## EXERCISE DESCRIPTION
Begin with the first line of the material and write out each line exactly, ending with the line that contains "### Performance ML". Pictures are not part of the copy.

## INFORMATION GIVEN
....

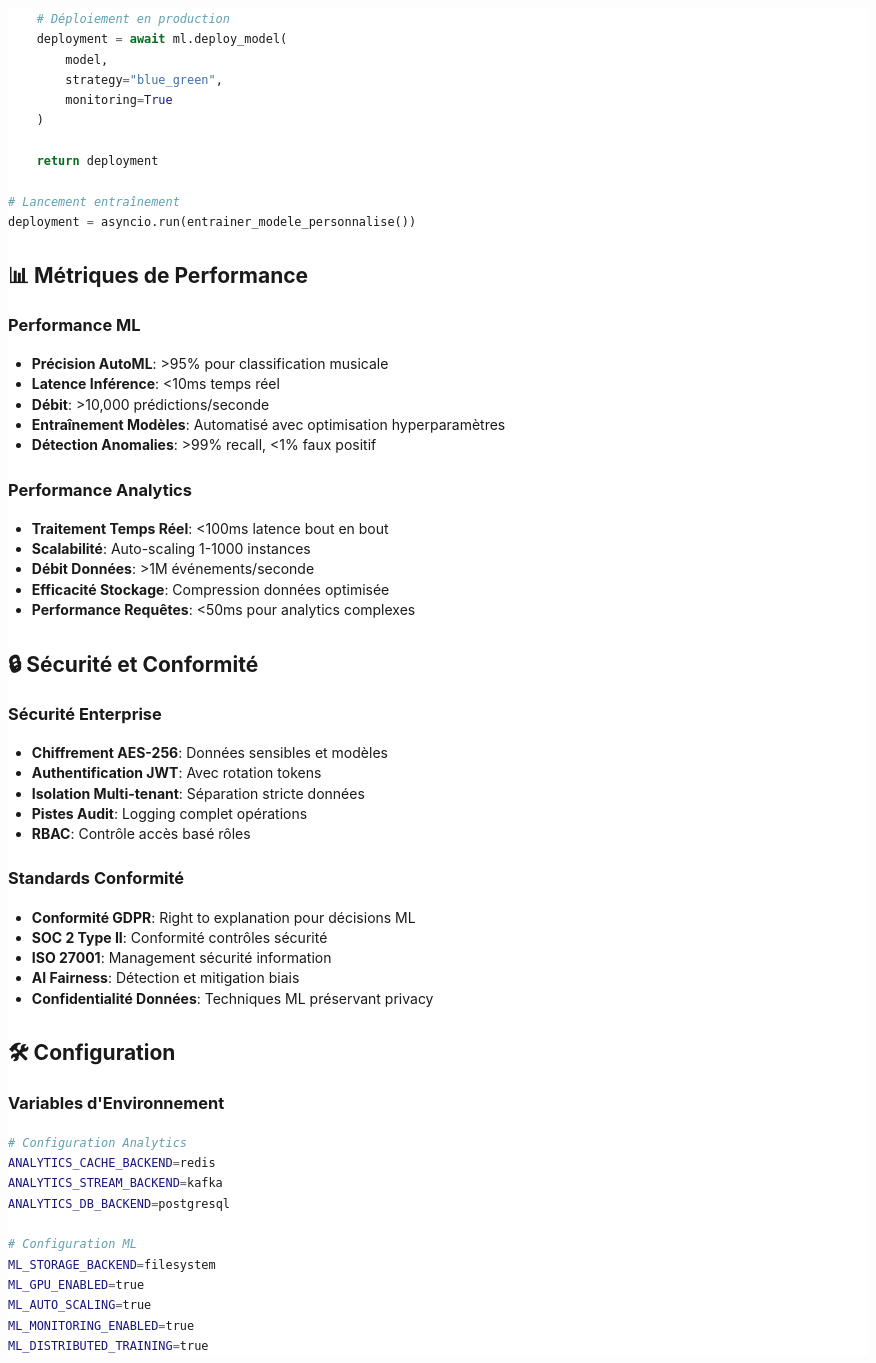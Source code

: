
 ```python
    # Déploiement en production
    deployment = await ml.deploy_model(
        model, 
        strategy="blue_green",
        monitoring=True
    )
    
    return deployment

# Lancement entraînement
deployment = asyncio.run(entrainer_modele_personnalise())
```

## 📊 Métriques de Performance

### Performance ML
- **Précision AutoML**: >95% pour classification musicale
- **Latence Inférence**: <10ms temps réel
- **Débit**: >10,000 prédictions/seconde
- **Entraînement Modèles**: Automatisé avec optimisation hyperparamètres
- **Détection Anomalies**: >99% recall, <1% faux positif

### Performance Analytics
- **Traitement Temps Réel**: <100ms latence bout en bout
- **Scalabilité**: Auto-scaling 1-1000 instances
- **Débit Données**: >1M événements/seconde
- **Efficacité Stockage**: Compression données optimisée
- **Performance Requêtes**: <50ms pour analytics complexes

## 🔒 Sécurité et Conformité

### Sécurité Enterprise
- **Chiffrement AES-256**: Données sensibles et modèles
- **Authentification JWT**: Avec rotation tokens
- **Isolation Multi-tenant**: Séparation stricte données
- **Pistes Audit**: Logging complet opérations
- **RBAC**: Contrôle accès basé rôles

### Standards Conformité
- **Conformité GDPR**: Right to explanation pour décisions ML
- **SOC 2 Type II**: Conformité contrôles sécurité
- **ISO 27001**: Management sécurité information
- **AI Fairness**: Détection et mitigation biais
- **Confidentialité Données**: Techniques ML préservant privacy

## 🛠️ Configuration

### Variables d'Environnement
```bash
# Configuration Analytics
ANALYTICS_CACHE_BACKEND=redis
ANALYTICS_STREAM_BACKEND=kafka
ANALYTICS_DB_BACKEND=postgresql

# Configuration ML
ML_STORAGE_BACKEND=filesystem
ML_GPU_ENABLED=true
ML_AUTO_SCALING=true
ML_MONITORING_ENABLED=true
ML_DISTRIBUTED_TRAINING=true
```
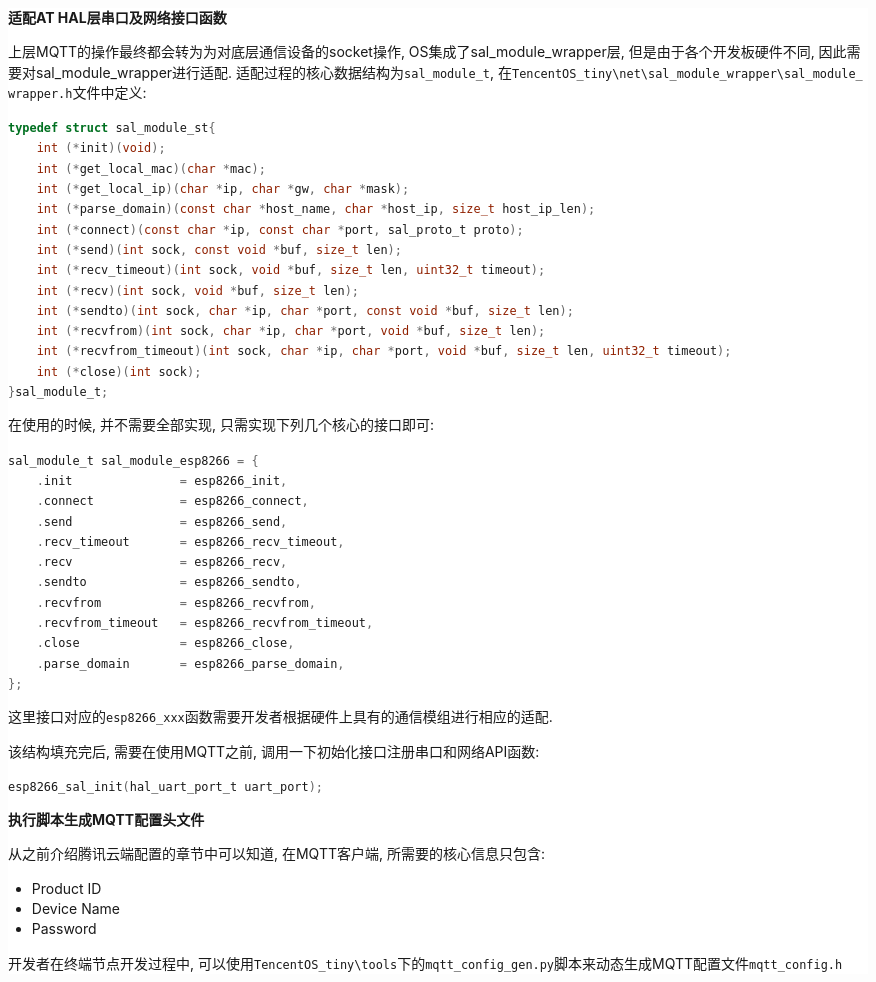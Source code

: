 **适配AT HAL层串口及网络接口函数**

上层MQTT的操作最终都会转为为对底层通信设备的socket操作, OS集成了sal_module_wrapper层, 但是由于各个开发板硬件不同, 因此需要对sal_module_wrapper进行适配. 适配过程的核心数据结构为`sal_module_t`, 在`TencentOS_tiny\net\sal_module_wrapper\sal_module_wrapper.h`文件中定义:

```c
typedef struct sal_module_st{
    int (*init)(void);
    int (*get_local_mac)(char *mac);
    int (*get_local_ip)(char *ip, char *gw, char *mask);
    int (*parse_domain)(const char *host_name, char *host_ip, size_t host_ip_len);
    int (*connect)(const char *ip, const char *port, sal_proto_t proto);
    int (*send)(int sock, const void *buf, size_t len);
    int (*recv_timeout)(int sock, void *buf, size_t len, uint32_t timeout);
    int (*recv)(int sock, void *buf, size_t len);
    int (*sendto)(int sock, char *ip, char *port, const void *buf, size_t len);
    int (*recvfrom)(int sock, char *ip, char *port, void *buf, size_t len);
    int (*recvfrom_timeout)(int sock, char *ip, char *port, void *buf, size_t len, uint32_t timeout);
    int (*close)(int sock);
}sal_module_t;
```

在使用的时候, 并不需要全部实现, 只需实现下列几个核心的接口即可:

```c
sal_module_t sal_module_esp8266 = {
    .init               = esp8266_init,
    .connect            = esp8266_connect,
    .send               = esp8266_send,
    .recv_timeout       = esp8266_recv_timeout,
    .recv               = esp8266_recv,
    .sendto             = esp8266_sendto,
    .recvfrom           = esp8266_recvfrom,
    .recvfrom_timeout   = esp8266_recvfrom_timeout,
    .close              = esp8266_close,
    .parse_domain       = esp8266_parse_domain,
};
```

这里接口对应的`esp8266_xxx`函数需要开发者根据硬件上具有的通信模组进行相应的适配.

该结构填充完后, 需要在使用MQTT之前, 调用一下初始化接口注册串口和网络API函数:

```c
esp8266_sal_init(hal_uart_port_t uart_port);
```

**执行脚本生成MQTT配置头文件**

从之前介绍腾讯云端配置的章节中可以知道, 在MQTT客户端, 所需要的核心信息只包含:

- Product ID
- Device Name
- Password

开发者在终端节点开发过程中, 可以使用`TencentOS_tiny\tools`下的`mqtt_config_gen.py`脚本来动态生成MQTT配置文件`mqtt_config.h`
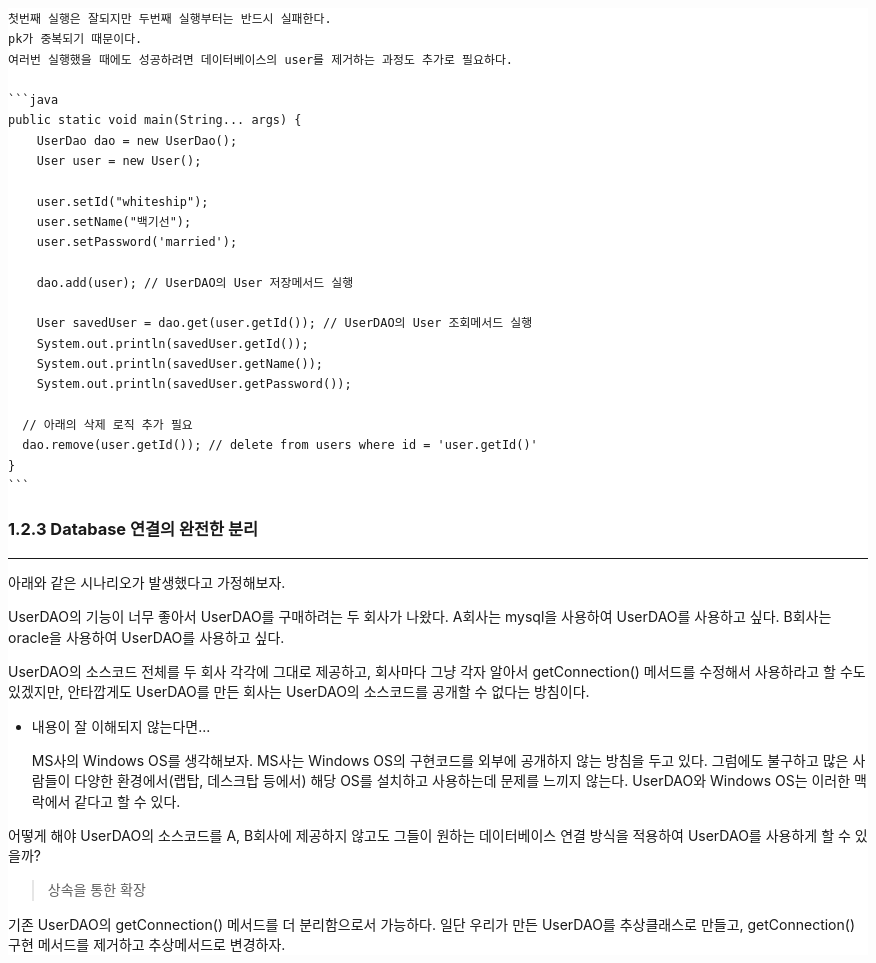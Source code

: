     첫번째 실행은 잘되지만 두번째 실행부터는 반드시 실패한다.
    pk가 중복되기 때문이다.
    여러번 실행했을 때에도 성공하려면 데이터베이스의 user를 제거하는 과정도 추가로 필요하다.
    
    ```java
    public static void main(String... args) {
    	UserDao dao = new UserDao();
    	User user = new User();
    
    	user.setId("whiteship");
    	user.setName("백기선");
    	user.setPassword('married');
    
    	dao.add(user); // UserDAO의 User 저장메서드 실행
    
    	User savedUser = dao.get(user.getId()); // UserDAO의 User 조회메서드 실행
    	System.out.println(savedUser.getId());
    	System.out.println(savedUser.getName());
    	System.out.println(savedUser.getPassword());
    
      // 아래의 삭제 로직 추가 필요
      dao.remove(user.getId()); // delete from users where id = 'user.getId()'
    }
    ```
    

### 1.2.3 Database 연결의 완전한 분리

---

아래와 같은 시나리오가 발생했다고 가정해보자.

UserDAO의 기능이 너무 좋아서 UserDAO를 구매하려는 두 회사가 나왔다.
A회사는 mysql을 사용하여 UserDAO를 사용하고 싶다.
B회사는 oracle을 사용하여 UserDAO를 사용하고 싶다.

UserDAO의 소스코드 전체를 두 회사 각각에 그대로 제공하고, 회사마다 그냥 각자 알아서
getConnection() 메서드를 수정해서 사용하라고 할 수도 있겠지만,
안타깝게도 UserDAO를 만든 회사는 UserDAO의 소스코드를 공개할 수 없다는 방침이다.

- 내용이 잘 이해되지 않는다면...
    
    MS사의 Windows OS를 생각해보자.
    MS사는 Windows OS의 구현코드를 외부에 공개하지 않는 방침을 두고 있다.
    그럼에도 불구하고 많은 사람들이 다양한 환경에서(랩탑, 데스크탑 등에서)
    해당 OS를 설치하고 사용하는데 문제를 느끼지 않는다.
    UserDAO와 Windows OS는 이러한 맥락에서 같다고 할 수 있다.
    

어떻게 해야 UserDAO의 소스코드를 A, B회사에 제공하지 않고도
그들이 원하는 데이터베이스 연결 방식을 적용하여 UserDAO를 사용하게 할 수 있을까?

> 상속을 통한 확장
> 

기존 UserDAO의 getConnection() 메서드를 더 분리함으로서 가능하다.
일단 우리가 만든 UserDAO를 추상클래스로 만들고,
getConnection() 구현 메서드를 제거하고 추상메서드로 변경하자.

....

## RESPONSE TO THIS TASK
Source code

:
 ```python
    # Déploiement en production
    deployment = await ml.deploy_model(
        model, 
        strategy="blue_green",
        monitoring=True
    )
    
    return deployment

# Lancement entraînement
deployment = asyncio.run(entrainer_modele_personnalise())
```

## 📊 Métriques de Performance

### Performance ML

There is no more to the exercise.